Horsemen pass by

It was with great sadness and a sense of immense loss that I received news of the death on March 16 of my neighbor over in Macon County, Jonathan Williams, in the Highlands Hospital. A renowned and celebrated poet and publisher, he was born on March 8, 1929, in Asheville, and spent much of his life at the family’s Skywinding Farm in Highlands.

Jonathan’s interests and talents revealed him as a Renaissance man—publisher, poet and satirist, book designer, editor, photographer, literary art and photography critic and collector, cultural anthropologist, curmudgeon, happy gardener and resolute walker.

Over his lengthy career he won numerous awards and honorary degrees, including a Guggenheim, numerous National Endowment Fellowships and a Longview Foundation Grant. In 1977, he received the North Carolina Award in Fine Arts. And in 1980, he joined a handful of other poets to read at the Carter Administration White House Poetry Day event. In 1998, he was inducted into the North Carolina Literary Hall of Fame.

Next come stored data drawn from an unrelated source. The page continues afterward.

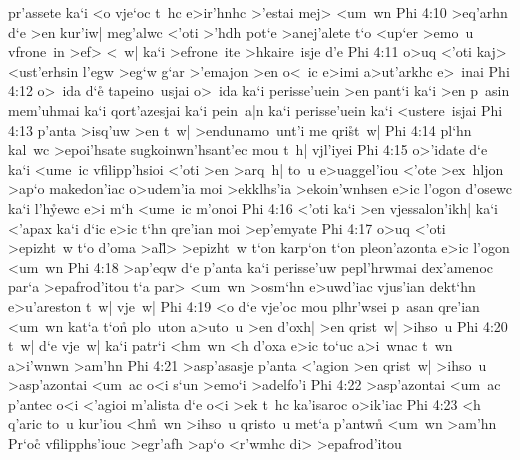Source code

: pr'assete
ka`i
<o
vje`oc
t~hc
e>ir'hnhc
>'estai
mej>
<um~wn\bibvsend
\vs Phi 4:10
>eq'arhn
d`e
>en
kur'iw|
meg'alwc
<'oti
>'hdh
pot`e
>anej'alete
t`o
<up`er
>emo~u
vfrone~in
>ef>
<~w|
ka`i
>efrone~ite
>hkaire~isje
d'e\bibvsend
\vs Phi 4:11
o>uq
<'oti
kaj>
<ust'erhsin
l'egw
>eg`w
g`ar
>'emajon
>en
o<~ic
e>imi
a>ut'arkhc
e>~inai\bibvsend
\vs Phi 4:12
o>~ida
d`e\r{}
tapeino~usjai
o>~ida
ka`i
perisse'uein
>en
pant`i
ka`i
>en
p~asin
mem'uhmai
ka`i
qort'azesjai
ka`i
pein~a|n
ka`i
perisse'uein
ka`i
<ustere~isjai\bibvsend
\vs Phi 4:13
p'anta
>isq'uw
>en
t~w|
>endunamo~unt'i
me
qri\r{s}t~w|\bibvsend
{}
\vs Phi 4:14
pl`hn
kal~wc
>epoi'hsate
sugkoinwn'hsant'ec
mou
t~h|
vjl'iyei\bibvsend
\vs Phi 4:15
o>'idate
d`e
ka`i
<ume~ic
vfilipp'hsioi
<'oti
>en
>arq~h|
to~u
e>uaggel'iou
<'ote
>ex~hljon
>ap`o
makedon'iac
o>udem'ia
moi
>ekklhs'ia
>ekoin'wnhsen
e>ic
l'ogon
d'osewc
ka`i
l'h\r{y}ewc
e>i
m`h
<ume~ic
m'onoi\bibvsend
\vs Phi 4:16
<'oti
ka`i
>en
vjessalon'ikh|
ka`i
<'apax
ka`i
d`ic
e>ic
t`hn
qre'ian
moi
>ep'emyate\bibvsend
\vs Phi 4:17
o>uq
<'oti
>epizht~w
t`o
d'oma
>al\r{l}>
>epizht~w
t`on
karp`on
t`on
pleon'azonta
e>ic
l'ogon
<um~wn\bibvsend
\vs Phi 4:18
>ap'eqw
d`e
p'anta
ka`i
perisse'uw
pepl'hrwmai
dex'amenoc
par`a
>epafrod'itou
t`a
par>
<um~wn
>osm`hn
e>uwd'iac
vjus'ian
dekt`hn
e>u'areston
t~w|
vje~w|\bibvsend
\vs Phi 4:19
<o
d`e
vje'oc
mou
plhr'wsei
p~asan
qre'ian
<um~wn
kat`a
t`on\r{}
plo~uton
a>uto~u
>en
d'oxh|
>en
qrist~w|
>ihso~u\bibvsend
\vs Phi 4:20
t~w|
d`e
vje~w|
ka`i
patr`i
<hm~wn
<h
d'oxa
e>ic
to`uc
a>i~wnac
t~wn
a>i'wnwn
>am'hn\bibvsend
\vs Phi 4:21
>asp'asasje
p'anta
<'agion
>en
qrist~w|
>ihso~u
>asp'azontai
<um~ac
o<i
s`un
>emo`i
>adelfo'i\bibvsend
\vs Phi 4:22
>asp'azontai
<um~ac
p'antec
o<i
<'agioi
m'alista
d`e
o<i
>ek
t~hc
ka'isaroc
o>ik'iac\bibvsend
\vs Phi 4:23
<h
q'aric
to~u
kur'iou
<h\r{m}~wn
>ihso~u
qristo~u
met`a
p'antwn\r{}
<um~wn
>am'hn\bibvsend
Pr`oc\r{}
vfilipphs'iouc
>egr'afh
>ap`o
<r'wmhc
di>
>epafrod'itou\bibvsend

Buckminster Fuller once called Jonathan “our Johnny Appleseed.” His Southern Appalachian origins created in him a deep sympathy for the underdog, for society’s throwaways and for the underappreciated creativity of the outsider. Nothing typified this more than his passion for visionary folk artists, whom he began to champion in the 1980s and whose work is represented in his essays and his outstanding personal collection of outsider art.

As a poet, he has been described as a cross between Socrates, Basho, Tu Fu and Richard Prior, arguing the primary importance of imagination as a foil to ignorance. At the forefront of the avant-garde, his writing is audaciously original. His poems and essays draw on a wide range of subjects and themes including politics, jokes, local speech and customs, classical music and jazz. Over a lifetime, he published over 100 works—many [through] the most important small presses in this country and Britain.

Jonathan was a celebrated student at the now-legendary Black Mountain College where, under the tutelage of rector-poet Charles Olson, he was hired to be the college publisher. Ultimately his Jargon Society Press, along with New Directions, Grove and City Lights, became one of the four most famous small presses of a burgeoning 1960s movement that continues not only on the printed page, but today, even on the Internet.

Williams and his [surviving] partner of 40 years, poet Thomas Meyer, lived since the early 1970s in a 17th-century shepherd’s cottage in the Cumbrian hills of England in the summer and at the Scaly Mountain home near Highlands in the winter. For the past decade, they resided mostly at Skywinding Farm in Scaly. Those of us here in Western North Carolina who knew him will miss his generously aristocratic good manners and his good-ole-boy sense of humor and eccentricities. Truly one of a kind, his successors will be a longtime comin’.